• _To do_
Only the lines below starting at the one that contains "then, every so" and ending at the one that contains "(@flynnpolsci; 2/0): So" are to be reproduced, exactly and with both ends kept.

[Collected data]
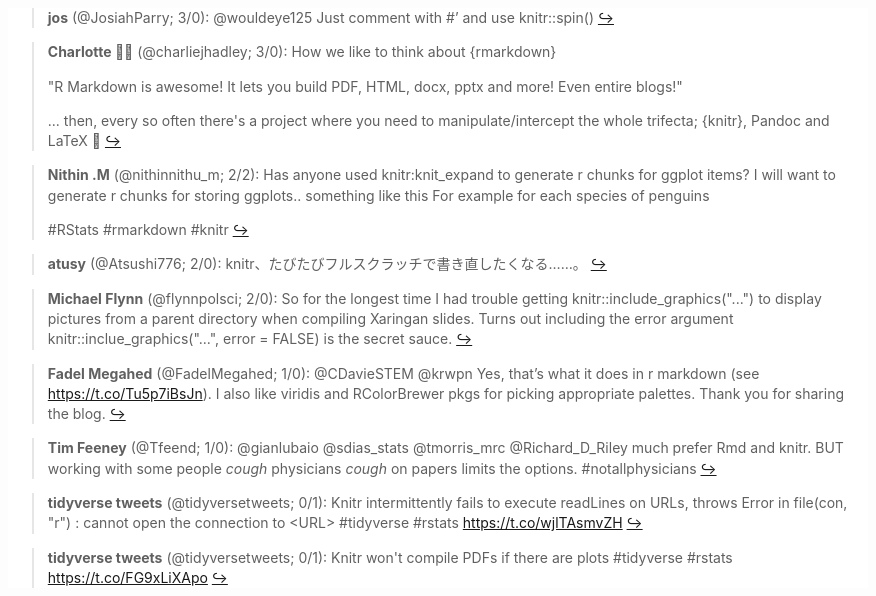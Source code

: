 


> **jos** (@JosiahParry; 3/0): @wouldeye125 Just comment with #’ and use knitr::spin()  [&#8618;](https://twitter.com/JosiahParry/status/1483617102410190848)




> **Charlotte 👩‍💻** (@charliejhadley; 3/0): How we like to think about {rmarkdown} 
> >
> "R Markdown is awesome! It lets you build PDF, HTML, docx, pptx and more! Even entire blogs!"
> >
> ... then, every so often there's a project where you need to manipulate/intercept the whole trifecta; {knitr}, Pandoc and LaTeX 🤕  [&#8618;](https://twitter.com/charliejhadley/status/1483037466764402688)




> **Nithin .M** (@nithinnithu_m; 2/2): Has anyone used knitr:knit_expand to generate r chunks for ggplot items? I will want to generate r chunks for storing ggplots.. something like this
> For example for each species of penguins 
> >
> #RStats  #rmarkdown #knitr  [&#8618;](https://twitter.com/nithinnithu_m/status/1484341694862852097)




> **atusy** (@Atsushi776; 2/0): knitr、たびたびフルスクラッチで書き直したくなる……。  [&#8618;](https://twitter.com/Atsushi776/status/1482841192123727873)




> **Michael Flynn** (@flynnpolsci; 2/0): So for the longest time I had trouble getting knitr::include_graphics("...") to display pictures from a parent directory when compiling Xaringan slides. Turns out including the error argument knitr::inclue_graphics("...", error = FALSE) is the secret sauce.  [&#8618;](https://twitter.com/flynnpolsci/status/1483827913170595840)




> **Fadel Megahed** (@FadelMegahed; 1/0): @CDavieSTEM @krwpn Yes, that’s what it does in r markdown (see https://t.co/Tu5p7iBsJn). I also like viridis and RColorBrewer pkgs for picking appropriate palettes. Thank you for sharing the blog.  [&#8618;](https://twitter.com/FadelMegahed/status/1483975853973377025)




> **Tim Feeney** (@Tfeend; 1/0): @gianlubaio @sdias_stats @tmorris_mrc @Richard_D_Riley much prefer Rmd and knitr. BUT working with some people *cough* physicians *cough* on papers limits the options. #notallphysicians  [&#8618;](https://twitter.com/Tfeend/status/1483459508143808513)




> **tidyverse tweets** (@tidyversetweets; 0/1): Knitr intermittently fails to execute readLines on URLs, throws Error in file(con, "r") : cannot open the connection to &lt;URL&gt; #tidyverse #rstats https://t.co/wjlTAsmvZH  [&#8618;](https://twitter.com/tidyversetweets/status/1485024404224552963)




> **tidyverse tweets** (@tidyversetweets; 0/1): Knitr won't compile PDFs if there are plots #tidyverse #rstats https://t.co/FG9xLiXApo  [&#8618;](https://twitter.com/tidyversetweets/status/1485019100275429376)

• _Written answer_
> ... then, every so often there's a project where you need to manipulate/intercept the whole trifecta; {knitr}, Pandoc and LaTeX 🤕  [&#8618;](https://twitter.com/charliejhadley/status/1483037466764402688)




> **Nithin .M** (@nithinnithu_m; 2/2): Has anyone used knitr:knit_expand to generate r chunks for ggplot items? I will want to generate r chunks for storing ggplots.. something like this
> For example for each species of penguins 
> >
> #RStats  #rmarkdown #knitr  [&#8618;](https://twitter.com/nithinnithu_m/status/1484341694862852097)




> **atusy** (@Atsushi776; 2/0): knitr、たびたびフルスクラッチで書き直したくなる……。  [&#8618;](https://twitter.com/Atsushi776/status/1482841192123727873)




> **Michael Flynn** (@flynnpolsci; 2/0): So for the longest time I had trouble getting knitr::include_graphics("...") to display pictures from a parent directory when compiling Xaringan slides. Turns out including the error argument knitr::inclue_graphics("...", error = FALSE) is the secret sauce.  [&#8618;](https://twitter.com/flynnpolsci/status/1483827913170595840)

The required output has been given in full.